Przez około dwa miesiące z budżetów miasta, powiatu i gmin za ponad 100 tys. zł finansowana będzie opieka nocna i świąteczna w głogowskim szpitalu -jak przed 1 marca. Co prawda liczba mieszkańców tego terenu przekracza 90 tys., z czego na Głogów przypada 68 tysięcy osób, ale głogowski ZOZ i tak nie dostał umowy.
Jeżeli samorządowcy nie dogadają się z Funduszem, wówczas będą rozmawiać z Polkowickim Centrum Usług Zdrowotnych o utworzeniu punktu medycznego w Głogowie. Jednocześnie chcą sprawdzać, jak PCUZ wywiązuje się z kontraktu wobec mieszkańców Głogowa.
Mariola Kośmider, dyrektor PCUZ zaznacza, że dotąd nie miała kontaktu z władzami samorządowymi Głogowa, ale na rozmowy jest otwarta.
- Zadaniem ZOZ jest świadczenie usług medycznych, za które placówka musi otrzymać wynagrodzenie. Mamy określony potencjał w Polkowicach. Gdy będę musiała dokupić świadczenia w innej miejscowości, musi to być ekonomicznie uzasadnione - tłumaczy nam Mariola Kośmider.
Zaznacza, że z kontraktu z NFZ Polkowickie Centrum Usług Zdrowotnych się wywiązuje. Tylko w weekend 12 i 13 marca przyjęto ponad 60 osób z Głogowa, pielęgniarki wykonały 118 zleconych iniekcji na obszarze głogowskim, a zespoły wyjazdowe ośmiokrotnie odwiedzały w domach pacjentów z Głogowa i powiatu.

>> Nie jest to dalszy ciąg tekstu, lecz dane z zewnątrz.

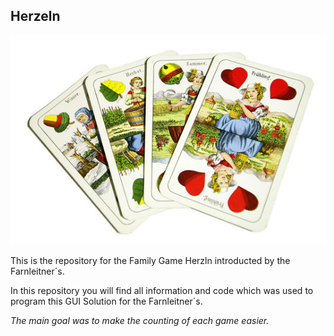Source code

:## Herzeln

![alt text](https://github.com/ClemensFarnleitner/Herzeln/blob/main/360_F_448792_emQNA7ui1o7vDfSuCe5FgdvjByvi1J.jpg)

This is the repository for the Family Game Herzln introducted by the Farnleitner´s.

In this repository you will find all information and code which was used to program this GUI Solution for the Farnleitner´s.

*The main goal was to make the counting of each game easier.*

W przypadku niepublicznej placówki, jaką jest PCUZ, decydujące znaczenie przy tworzeniu zamiejscowej filii odegra rachunek ekonomiczny. Płatnik nie przewidział żadnych bonusów (np. dodatkowych punktów za powoływanie zespołów terenowych w przypadku ponownego ubiegania się świadczeniodawcy o kontrakt) za dodatkowe nakłady i uznał, że trzeba je pokryć z wynegocjowanej kwoty.
Z Ozorkowa do Zgierza
W przypadku publicznych placówek sprawa nie musi sprowadzać się do pieniędzy. Liczą na to władze Ozorkowa, który też chcą mieć zamiejscową placówkę nocnej i świątecznej pomocy medycznej.
- W drugiej połowie marca burmistrz spotka się z marszałkiem województwa łódzkiego, któremu podlega Wojewódzka Stacja Ratownictwa Medycznego w Zgierzu, aby uruchomiono u nas zamiejscowy punkt nocnej i świątecznej pomocy medycznej - informuje portal rynekzdrowia.pl Izabela Dobrynin, rzecznik Urzędu Miejskiego w Ozorkowie.
Sam Ozorków ma 20 tys. mieszkańców, z gminą Ozorków ponad 35 tys. osób. Kryterium ludnościowego nie spełnia, ale liczy na przywrócenie zamiejscowego punktu nocnej i świątecznej pomocy, którą do marca świadczyło pogotowie ze Zgierza.
Niedawno (8 marca) pod Ozorkowem doszło do blokady drogi krajowej nr 1 Cieszyn-Gdańsk. Mieszkańcy Ozorkowa i Parzęczewa w proteście przeciwko likwidacji nocnej i świąteczną pomoc medyczną przez pięć minut przechodzili po przejściu dla pieszych, a później przez kwadrans przepuszczali samochody. I tak przez dwie godziny.
- Ludzie nie mogą się dostać nocą do odległego o 15 km Zgierza. Pekaesy nie mają nocnych kursów, tramwaj jeździ co dwie godziny. Nie każdego stać na taksówkę - tłumaczy zachowanie mieszkańców Izabela Dobrynin i dodaje, że jeśli nic się nie zmieni, to mieszkańcy pojadą do Łodzi i tam będą protestować .
Transparenty z niedawnej blokady ("Nie igrajcie z ludzkim życiem i zdrowiem”, "Liczą się ludzie a nie pieniądze”, "My też płacimy składki na NFZ”) mogą się przydać. Zachowują aktualność.